[Supplied entries Boundary: Start]

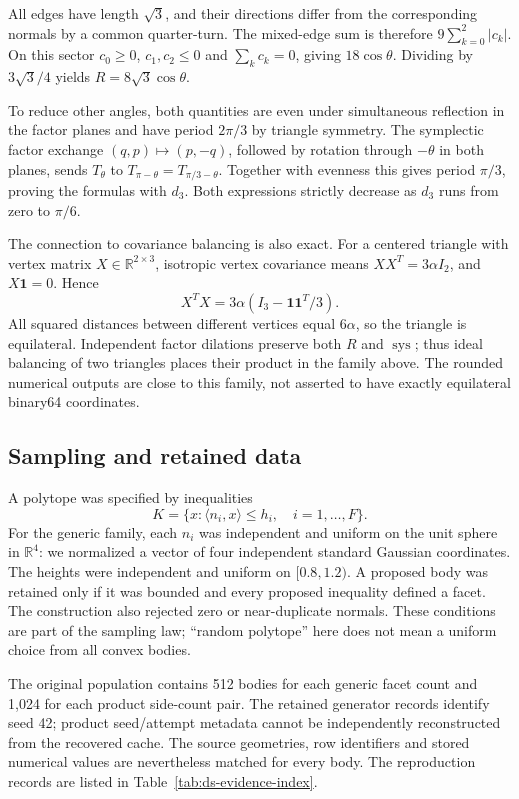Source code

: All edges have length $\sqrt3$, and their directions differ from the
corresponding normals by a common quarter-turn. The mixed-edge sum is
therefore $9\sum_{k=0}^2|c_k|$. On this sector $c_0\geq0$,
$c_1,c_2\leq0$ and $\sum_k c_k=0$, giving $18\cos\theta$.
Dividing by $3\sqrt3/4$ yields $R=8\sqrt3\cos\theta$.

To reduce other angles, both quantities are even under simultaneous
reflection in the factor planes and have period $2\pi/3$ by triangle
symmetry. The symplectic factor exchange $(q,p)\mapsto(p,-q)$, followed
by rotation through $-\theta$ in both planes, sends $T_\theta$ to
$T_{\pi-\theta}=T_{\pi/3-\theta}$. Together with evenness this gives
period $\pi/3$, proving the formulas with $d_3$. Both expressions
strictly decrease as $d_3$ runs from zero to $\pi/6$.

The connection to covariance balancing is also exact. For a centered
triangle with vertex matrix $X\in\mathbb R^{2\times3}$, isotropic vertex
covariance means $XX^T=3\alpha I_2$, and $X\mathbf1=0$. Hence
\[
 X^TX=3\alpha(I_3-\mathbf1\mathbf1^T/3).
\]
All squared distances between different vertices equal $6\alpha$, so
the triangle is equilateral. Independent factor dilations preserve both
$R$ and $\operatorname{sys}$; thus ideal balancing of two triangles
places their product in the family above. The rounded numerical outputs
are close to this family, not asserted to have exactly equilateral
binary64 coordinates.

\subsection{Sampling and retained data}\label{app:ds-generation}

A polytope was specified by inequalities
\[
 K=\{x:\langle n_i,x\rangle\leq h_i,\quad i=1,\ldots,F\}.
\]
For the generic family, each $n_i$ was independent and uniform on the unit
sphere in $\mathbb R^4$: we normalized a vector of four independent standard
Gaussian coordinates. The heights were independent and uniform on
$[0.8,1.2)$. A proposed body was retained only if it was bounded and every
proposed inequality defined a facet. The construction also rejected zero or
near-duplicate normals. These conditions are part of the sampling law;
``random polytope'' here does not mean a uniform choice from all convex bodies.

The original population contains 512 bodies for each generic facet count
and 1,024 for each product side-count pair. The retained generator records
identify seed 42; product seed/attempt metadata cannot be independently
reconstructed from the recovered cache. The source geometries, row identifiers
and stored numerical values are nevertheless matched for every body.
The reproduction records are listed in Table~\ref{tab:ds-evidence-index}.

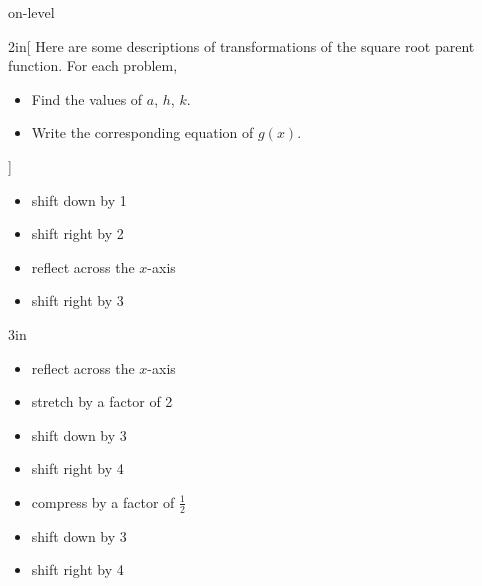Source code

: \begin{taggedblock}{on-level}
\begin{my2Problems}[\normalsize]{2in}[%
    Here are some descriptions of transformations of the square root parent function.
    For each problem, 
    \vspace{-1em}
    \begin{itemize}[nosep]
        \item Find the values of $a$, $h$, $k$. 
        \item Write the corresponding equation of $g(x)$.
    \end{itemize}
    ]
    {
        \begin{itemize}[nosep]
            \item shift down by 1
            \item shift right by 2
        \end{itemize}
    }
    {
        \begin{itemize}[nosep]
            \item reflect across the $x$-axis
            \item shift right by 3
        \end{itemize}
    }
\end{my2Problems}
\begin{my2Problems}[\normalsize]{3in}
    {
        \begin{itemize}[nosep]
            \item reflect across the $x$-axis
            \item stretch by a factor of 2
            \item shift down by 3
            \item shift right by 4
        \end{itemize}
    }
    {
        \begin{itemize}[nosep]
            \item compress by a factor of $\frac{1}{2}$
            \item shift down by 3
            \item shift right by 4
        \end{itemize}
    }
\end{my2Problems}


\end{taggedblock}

[Supplied entries Boundary: End]

Quote only what lies between the first line of the records and the line containing "symmetry. The symplectic", please, including both lines and excluding images.

Source code

: All edges have length $\sqrt3$, and their directions differ from the
corresponding normals by a common quarter-turn. The mixed-edge sum is
therefore $9\sum_{k=0}^2|c_k|$. On this sector $c_0\geq0$,
$c_1,c_2\leq0$ and $\sum_k c_k=0$, giving $18\cos\theta$.
Dividing by $3\sqrt3/4$ yields $R=8\sqrt3\cos\theta$.

To reduce other angles, both quantities are even under simultaneous
reflection in the factor planes and have period $2\pi/3$ by triangle
symmetry. The symplectic factor exchange $(q,p)\mapsto(p,-q)$, followed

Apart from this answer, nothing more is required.